Correct data would probably give an adequate result. Face-api give 5 points for each brow. Previous solution just picked a center one and used it as a color source, but it is definitely a bad idea.
Extract data plan
My approach was to take face regions, get all points from them, remove side deviations, cluster the result and take the median of that clusters.
Mark out triangles on a face was the easiest part. Just some geometry calculations applied to points and I get a lot of triangle areas:
It was crucial to mark that triangles in such a way that they only contain one region of a face and do not overlap other parts.
After a lot of tests I’ve found out that on different face angles some areas can become irrelevant. For example, cheek can become hidden by the nose. As a solution I started to drop right part of face zones when left orange triangle is more than two times longer than the right one.
Extracting points from triangles
Now we have these triangles and want to get the color data. Usually developers solve the opposite problem: any 3D application fill triangles to display a 3D model.
Today this coloring is done by the GPU and developers actually do not calculate positions of all points in these triangles.
I used this approach of getting points:
- Sort all points by Y axis and get P1, P2, P3
- Find the position of point PZ on the P1-P3 edge that has the same Y as P2
- Get points between lines P1-P2 and P1-PZ by getting points in horizontal lines. It is easy to do by calculating the ratio of (P2x-P1x)/(P2y-P1y) and adding this.offset on each line.
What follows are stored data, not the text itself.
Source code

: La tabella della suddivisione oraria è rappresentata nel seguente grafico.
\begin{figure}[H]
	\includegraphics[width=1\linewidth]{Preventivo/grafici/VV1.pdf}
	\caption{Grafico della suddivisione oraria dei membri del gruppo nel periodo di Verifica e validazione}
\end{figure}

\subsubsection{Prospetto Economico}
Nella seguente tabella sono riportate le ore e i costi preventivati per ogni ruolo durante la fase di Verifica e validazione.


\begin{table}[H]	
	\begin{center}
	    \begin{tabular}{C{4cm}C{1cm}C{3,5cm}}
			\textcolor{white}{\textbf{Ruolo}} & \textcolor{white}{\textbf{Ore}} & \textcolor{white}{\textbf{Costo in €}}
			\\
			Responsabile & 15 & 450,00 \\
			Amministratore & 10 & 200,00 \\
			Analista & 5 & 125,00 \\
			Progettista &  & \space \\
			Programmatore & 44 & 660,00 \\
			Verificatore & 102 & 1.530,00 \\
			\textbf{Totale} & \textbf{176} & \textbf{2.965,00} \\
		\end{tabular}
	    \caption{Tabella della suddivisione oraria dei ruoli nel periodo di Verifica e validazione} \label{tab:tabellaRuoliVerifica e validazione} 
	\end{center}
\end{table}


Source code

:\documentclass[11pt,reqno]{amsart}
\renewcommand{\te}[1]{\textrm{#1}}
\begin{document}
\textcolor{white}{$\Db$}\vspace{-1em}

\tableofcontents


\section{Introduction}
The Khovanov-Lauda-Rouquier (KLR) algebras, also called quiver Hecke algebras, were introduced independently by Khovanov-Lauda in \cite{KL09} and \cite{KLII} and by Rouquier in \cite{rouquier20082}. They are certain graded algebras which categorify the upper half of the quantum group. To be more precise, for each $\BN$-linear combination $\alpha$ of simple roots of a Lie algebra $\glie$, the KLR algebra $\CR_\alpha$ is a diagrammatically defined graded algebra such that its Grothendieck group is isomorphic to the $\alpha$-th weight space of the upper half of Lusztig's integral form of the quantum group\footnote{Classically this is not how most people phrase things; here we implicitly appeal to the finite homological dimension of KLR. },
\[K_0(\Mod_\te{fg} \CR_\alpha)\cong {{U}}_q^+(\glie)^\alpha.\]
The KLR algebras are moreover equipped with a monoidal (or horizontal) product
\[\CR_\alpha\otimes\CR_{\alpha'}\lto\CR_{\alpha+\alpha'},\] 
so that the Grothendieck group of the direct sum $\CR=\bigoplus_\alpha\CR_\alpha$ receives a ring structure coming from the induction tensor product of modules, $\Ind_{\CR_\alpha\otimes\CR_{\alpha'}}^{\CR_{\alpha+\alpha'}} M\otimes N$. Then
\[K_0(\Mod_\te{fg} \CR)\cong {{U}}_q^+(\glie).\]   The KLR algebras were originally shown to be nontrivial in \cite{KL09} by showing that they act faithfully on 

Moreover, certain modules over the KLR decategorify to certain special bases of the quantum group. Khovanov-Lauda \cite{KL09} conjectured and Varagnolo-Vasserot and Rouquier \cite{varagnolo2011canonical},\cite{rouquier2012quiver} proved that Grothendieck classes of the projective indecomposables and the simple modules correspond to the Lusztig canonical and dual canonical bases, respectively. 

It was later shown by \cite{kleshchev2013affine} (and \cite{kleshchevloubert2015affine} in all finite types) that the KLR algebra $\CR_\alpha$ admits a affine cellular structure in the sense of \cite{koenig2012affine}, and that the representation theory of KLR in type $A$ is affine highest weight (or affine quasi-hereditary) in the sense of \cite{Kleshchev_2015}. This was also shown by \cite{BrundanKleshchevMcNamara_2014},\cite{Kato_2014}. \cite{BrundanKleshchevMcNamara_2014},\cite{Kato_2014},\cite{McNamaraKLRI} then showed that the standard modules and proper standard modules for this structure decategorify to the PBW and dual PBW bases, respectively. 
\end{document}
var xStart = P1.x, xEnd = P1.x;
for(var y = P1.y; y <= P2.y; y++){
for(var x = xStart; x <= xEnd; y++){
getColor(x,y) // do something with it
}
xStart -= P1P2ratio;
xEnd += P1PZratio;
}
- Get points between lines P2-P3 and PZ-P3
Edge cases:
- If P2.y equals to P1.y → PZ = P1 and we skip the third step
- If P2.y equals to P3.y → PZ = P3 and we skip the fourth step
Here is a live demo:
After this part it was easy to extract all points of marked up regions.
Getting similar colors
After extracting all points from a triangle it is time for clustering and getting the median color. To get similar colors we should have a color difference formula.
Previous solution just used distance measure in RGB space:
This formula gives more difference between different grades of blue color than between blue and violet.
LAB space
In LAB space colors are made from Lumina, A (green-red) scale, and B (blue-yellow). Here is a corresponding wikipedia article. While I was reading that article I understood that I want some another approach.
HSV/HSB/HSL
This color space was developed by one of Pixar founders. Hue for color, S for saturation, and V\B\L for Value\Brightness\Lightness. These values are different for printers and monitors. For example, in photoshop you can alter hue of an image and recolorize everything:
Here is a great article that describes all the depths of this color models.
This model suits perfectly for the task, it would give a huge difference between different colors and lightness. Tiny hue changes greatly affects the color, so I’ve set a huge weight on that scale.
And here we go into the cloistering problem.
Clustering points
There are a lot of clustering algorithms. Simplest one can be made by anyone: just get distance between all data. The closest group of elements would be the solution. But here is a problem with this approach: we need to compare each point to all other points, it is a quadratic complexity. So for 1000 points we need make a million comparisons! But it would work.
Clever approach (k-mean implementation).
- We take k random points from the data and call them “crystallization centers”.
- Compare other points only with this k crystallization centers, and decide which cluster every point belongs.
- For each cluster get the middle point and call it a new “crystallization center”.
- Repeat steps 2-3 until centers are not settled.
This algorithm can go into the infinite loop, so I added a force stop after 500 iterations.
Result:
Finally, with this data I used CIELAB color distance measure to compare extracted colors with available store products.